_DESCRIPTION OF THE TASK_:
Should the listing contain images, exclude them; give the rest again exactly.
Segment Open
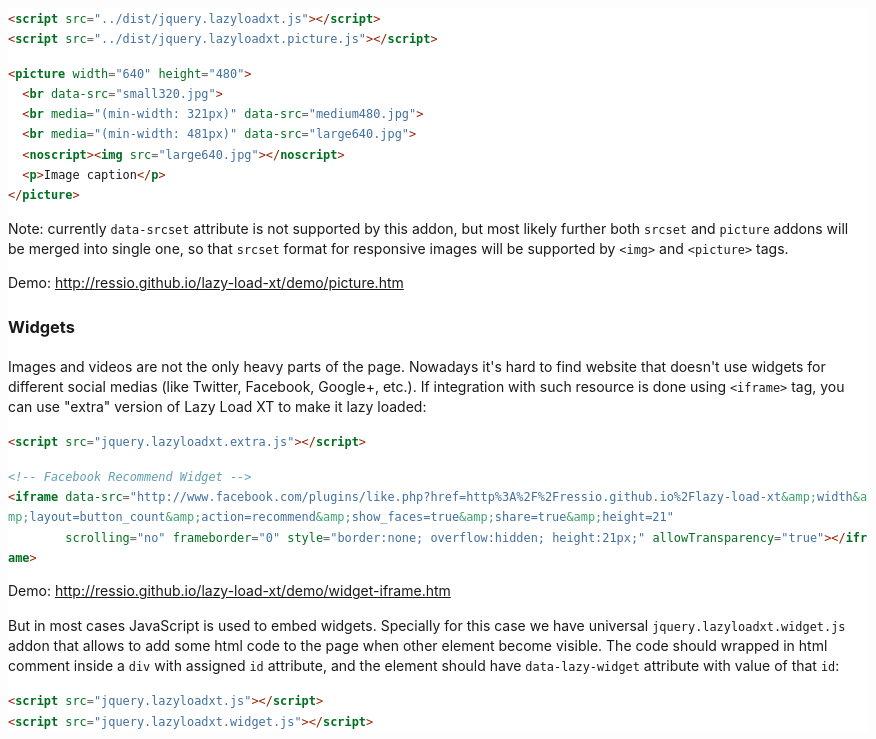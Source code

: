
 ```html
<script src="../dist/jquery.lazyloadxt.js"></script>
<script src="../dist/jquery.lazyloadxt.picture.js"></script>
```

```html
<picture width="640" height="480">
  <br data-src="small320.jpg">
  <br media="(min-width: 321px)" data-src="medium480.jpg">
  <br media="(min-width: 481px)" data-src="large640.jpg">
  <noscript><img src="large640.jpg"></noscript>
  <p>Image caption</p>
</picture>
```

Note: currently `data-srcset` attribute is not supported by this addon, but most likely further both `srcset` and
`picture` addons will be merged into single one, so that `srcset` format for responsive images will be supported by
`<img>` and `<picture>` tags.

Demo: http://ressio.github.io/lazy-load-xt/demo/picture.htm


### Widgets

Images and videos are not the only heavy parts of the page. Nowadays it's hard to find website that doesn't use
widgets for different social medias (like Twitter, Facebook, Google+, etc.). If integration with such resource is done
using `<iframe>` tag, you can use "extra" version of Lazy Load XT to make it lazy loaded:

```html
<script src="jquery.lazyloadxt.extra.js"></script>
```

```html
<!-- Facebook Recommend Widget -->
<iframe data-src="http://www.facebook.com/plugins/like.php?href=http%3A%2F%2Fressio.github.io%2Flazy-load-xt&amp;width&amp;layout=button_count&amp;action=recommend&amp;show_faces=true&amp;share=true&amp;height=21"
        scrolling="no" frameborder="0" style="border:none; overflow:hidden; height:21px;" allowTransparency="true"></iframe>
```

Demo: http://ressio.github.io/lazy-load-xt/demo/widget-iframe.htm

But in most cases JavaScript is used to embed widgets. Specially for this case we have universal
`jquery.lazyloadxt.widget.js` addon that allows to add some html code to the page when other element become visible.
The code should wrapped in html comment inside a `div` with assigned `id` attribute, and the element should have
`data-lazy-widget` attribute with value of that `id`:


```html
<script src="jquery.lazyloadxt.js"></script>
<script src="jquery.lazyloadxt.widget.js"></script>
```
Segment Closed
_SOLUTION_:
Source code

:
 ```html
<script src="../dist/jquery.lazyloadxt.js"></script>
<script src="../dist/jquery.lazyloadxt.picture.js"></script>
```

```html
<picture width="640" height="480">
  <br data-src="small320.jpg">
  <br media="(min-width: 321px)" data-src="medium480.jpg">
  <br media="(min-width: 481px)" data-src="large640.jpg">
  <noscript><img src="large640.jpg"></noscript>
  <p>Image caption</p>
</picture>
```

Note: currently `data-srcset` attribute is not supported by this addon, but most likely further both `srcset` and
`picture` addons will be merged into single one, so that `srcset` format for responsive images will be supported by
`<img>` and `<picture>` tags.

Demo: http://ressio.github.io/lazy-load-xt/demo/picture.htm


### Widgets

Images and videos are not the only heavy parts of the page. Nowadays it's hard to find website that doesn't use
widgets for different social medias (like Twitter, Facebook, Google+, etc.). If integration with such resource is done
using `<iframe>` tag, you can use "extra" version of Lazy Load XT to make it lazy loaded:

```html
<script src="jquery.lazyloadxt.extra.js"></script>
```

```html
<!-- Facebook Recommend Widget -->
<iframe data-src="http://www.facebook.com/plugins/like.php?href=http%3A%2F%2Fressio.github.io%2Flazy-load-xt&amp;width&amp;layout=button_count&amp;action=recommend&amp;show_faces=true&amp;share=true&amp;height=21"
        scrolling="no" frameborder="0" style="border:none; overflow:hidden; height:21px;" allowTransparency="true"></iframe>
```

Demo: http://ressio.github.io/lazy-load-xt/demo/widget-iframe.htm

But in most cases JavaScript is used to embed widgets. Specially for this case we have universal
`jquery.lazyloadxt.widget.js` addon that allows to add some html code to the page when other element become visible.
The code should wrapped in html comment inside a `div` with assigned `id` attribute, and the element should have
`data-lazy-widget` attribute with value of that `id`:


```html
<script src="jquery.lazyloadxt.js"></script>
<script src="jquery.lazyloadxt.widget.js"></script>
```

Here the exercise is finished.